** Opening Data shown block **

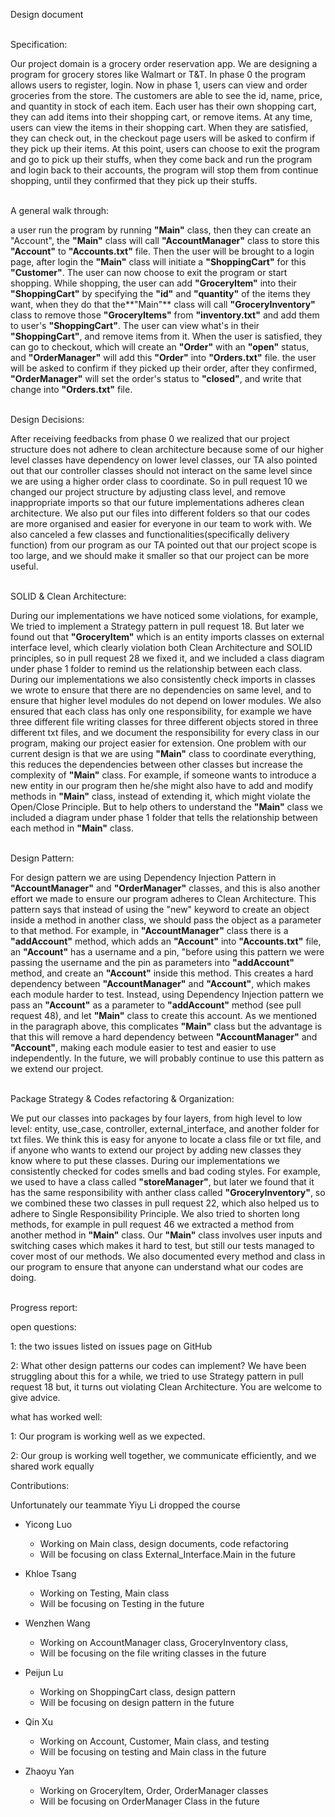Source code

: Design document 

\
Specification:


Our project domain is a grocery order reservation app. 
We are designing a program for grocery stores like Walmart or T&T. In phase 0 the program 
allows users to register, login. Now in phase 1, users can view and order groceries from the
store. The customers are able to see the id, name, price, and quantity in stock of each item.
Each user has their own shopping cart, they can add items into their shopping cart, or remove
items. At any time, users can view the items in their shopping cart. When they are satisfied, they can check out, 
in the checkout page users will be asked to confirm if they pick up their items. At this point, users can choose to exit
the program and go to pick up their stuffs, when they come back and run the program and login back to their accounts,
the program will stop them from continue shopping, until they confirmed that they pick up their stuffs.

\
A general walk through:

a user run the program by running **"Main"** class, then they can create an "Account", the **"Main"** class will 
call **"AccountManager"** class to store this **"Account"** to **"Accounts.txt"** file. Then the user will be brought to 
a login page, after login the **"Main"** class will initiate a **"ShoppingCart"** for this **"Customer"**. The user can 
now choose to exit the program or start shopping. While shopping, the user can add **"GroceryItem"** into their
**"ShoppingCart"** by specifying the **"id"** and **"quantity"** of the items they want, when they do that the**"Main"** class
will call **"GroceryInventory"** class to remove those **"GroceryItems"** from **"inventory.txt"** and add them to user's
**"ShoppingCart"**. The user can view what's in their **"ShoppingCart"**, and remove items from it. When the user is 
satisfied, they can go to checkout, which will create an **"Order"** with an **"open"** status, and **"OrderManager"** will
add this **"Order"** into **"Orders.txt"** file. the user will be asked to confirm if they picked up their order, after
they confirmed, **"OrderManager"** will set the order's status to **"closed"**, and write that change into **"Orders.txt"**
file.

\
Design Decisions:

After receiving feedbacks from phase 0 we realized that our project structure does not adhere to clean
architecture because some of our higher level classes have dependency on lower level classes, our TA also
pointed out that our controller classes should not interact on the same level since we are using
a higher order class to coordinate. So in pull request 10 we
changed our project structure by adjusting class level, and remove inappropriate imports so that our 
future implementations adheres clean architecture. We also put our files into different folders so that our codes
are more organised and easier for everyone in our team to work with. We also canceled a few classes and 
functionalities(specifically delivery function) from our program as 
our TA pointed out that our project scope is too large, and we should make it smaller so that our 
project can be more useful.

\
SOLID & Clean Architecture:

During our implementations we have noticed some violations, for example, We tried to implement a Strategy
pattern in pull request 18. But later we found out that **"GroceryItem"** which is an entity imports classes on
external interface level, which clearly violation both Clean Architecture and SOLID principles, so in pull request
28 we fixed it, and we included a class diagram under phase 1 folder to remind us the relationship between
each class. During our implementations we also consistently check imports in classes we wrote to ensure that there 
are no dependencies on same level, and to ensure that higher level modules do not depend on lower modules. We
also ensured that each class has only one responsibility, for example we have three different file
writing classes for three different objects stored in three different txt files, and we document the responsibility
for every class in our program, making our project easier for extension. One problem with our current design is that 
we are using **"Main"** class to coordinate everything, this reduces the dependencies between other classes but 
increase the complexity of **"Main"** class. For example, if someone wants to introduce a new entity in our program
then he/she might also have to add and modify methods in **"Main"** class, instead of extending it,
which might violate the Open/Close Principle. But to help others to understand the **"Main"** class we included a 
diagram under phase 1 folder that tells the relationship between each method in **"Main"** class.

\
Design Pattern:

For design pattern we are using Dependency Injection Pattern in **"AccountManager"** and **"OrderManager"** classes,
and this is also another effort we made to ensure our program adheres to Clean Architecture. This pattern says that
instead of using the "new" keyword to create an object inside a method in another class, we should pass the object
as a parameter to that method. For example, in **"AccountManager"** class there is a **"addAccount"** method, which 
adds an **"Account"** into **"Accounts.txt"** file, an **"Account"** has a username and a pin,
"before using this pattern we were passing the username and the pin as parameters into **"addAccount"** method, and 
create an **"Account"** inside this method. This creates a hard dependency between **"AccountManager"**  and 
**"Account"**, which makes each module harder to test. Instead, using Dependency Injection pattern we pass an
**"Account"** as a parameter to **"addAccount"** method (see pull request 48), and let **"Main"** class to create 
this account.
As we mentioned in the paragraph above, this complicates **"Main"** class but the advantage is that this will remove
a hard dependency between **"AccountManager"** and **"Account"**, making each module easier to test and easier to use
independently. In the future, we will probably continue to use this pattern as we extend our project.

\
Package Strategy & Codes refactoring & Organization:

We put our classes into packages by four layers, from high level to low level: entity, use_case, controller, 
external_interface, and another folder for txt files. We think this is easy for anyone to locate a class file 
or txt file, and if anyone who wants to extend our project by adding new classes they know where to put these
classes. During our implementations we consistently checked for codes smells and bad coding styles. For example,
we used to have a class called **"storeManager"**, but later we found that it has the same responsibility with
anther class called **"GroceryInventory"**, so we combined these two classes in pull request 22, which 
also helped us to adhere to Single Responsibility Principle. We also tried 
to shorten long methods, for example in pull request 46 we extracted a method from another 
method in **"Main"** class. Our **"Main"** class involves user inputs and switching cases 
which makes it hard to test, but still our tests managed to cover most of our methods. We also documented 
every method and class in our program to ensure that anyone can understand what our codes are doing.

\
Progress report:

open questions:

1: the two issues listed on issues page on GitHub

2: What other design patterns our codes can implement? We have been struggling about this for a while, we tried to
use Strategy pattern in pull request 18 but, it turns out violating Clean Architecture. You are welcome to give advice.

what has worked well:

1: Our program is working well as we expected.

2: Our group is working well together, we communicate efficiently, and we shared work equally

Contributions:

Unfortunately our teammate Yiyu Li dropped the course

* Yicong Luo
    * Working on Main class, design documents, code refactoring
    * Will be focusing on class External_Interface.Main in the future

* Khloe Tsang
    * Working on Testing, Main class
    * Will be focusing on Testing in the future

* Wenzhen Wang
    * Working on AccountManager class, GroceryInventory class, 
    * Will be focusing on the file writing classes in the future

* Peijun Lu
    * Working on ShoppingCart class, design pattern
    * Will be focusing on design pattern in the future

* Qin Xu
    * Working on Account, Customer, Main class, and testing
    * Will be focusing on testing and Main class in the future

* Zhaoyu Yan
    * Working on GroceryItem, Order, OrderManager classes
    * Will be focusing on OrderManager Class in the future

** Closing Data shown block **

» **Task goal**
Above are the records; repeat exactly the lines from the one holding "our TA pointed" down to the one holding "increase the complexity", end lines included.

» **Task solution**
our TA pointed out that our project scope is too large, and we should make it smaller so that our 
project can be more useful.

\
SOLID & Clean Architecture:

During our implementations we have noticed some violations, for example, We tried to implement a Strategy
pattern in pull request 18. But later we found out that **"GroceryItem"** which is an entity imports classes on
external interface level, which clearly violation both Clean Architecture and SOLID principles, so in pull request
28 we fixed it, and we included a class diagram under phase 1 folder to remind us the relationship between
each class. During our implementations we also consistently check imports in classes we wrote to ensure that there 
are no dependencies on same level, and to ensure that higher level modules do not depend on lower modules. We
also ensured that each class has only one responsibility, for example we have three different file
writing classes for three different objects stored in three different txt files, and we document the responsibility
for every class in our program, making our project easier for extension. One problem with our current design is that 
we are using **"Main"** class to coordinate everything, this reduces the dependencies between other classes but 
increase the complexity of **"Main"** class. For example, if someone wants to introduce a new entity in our program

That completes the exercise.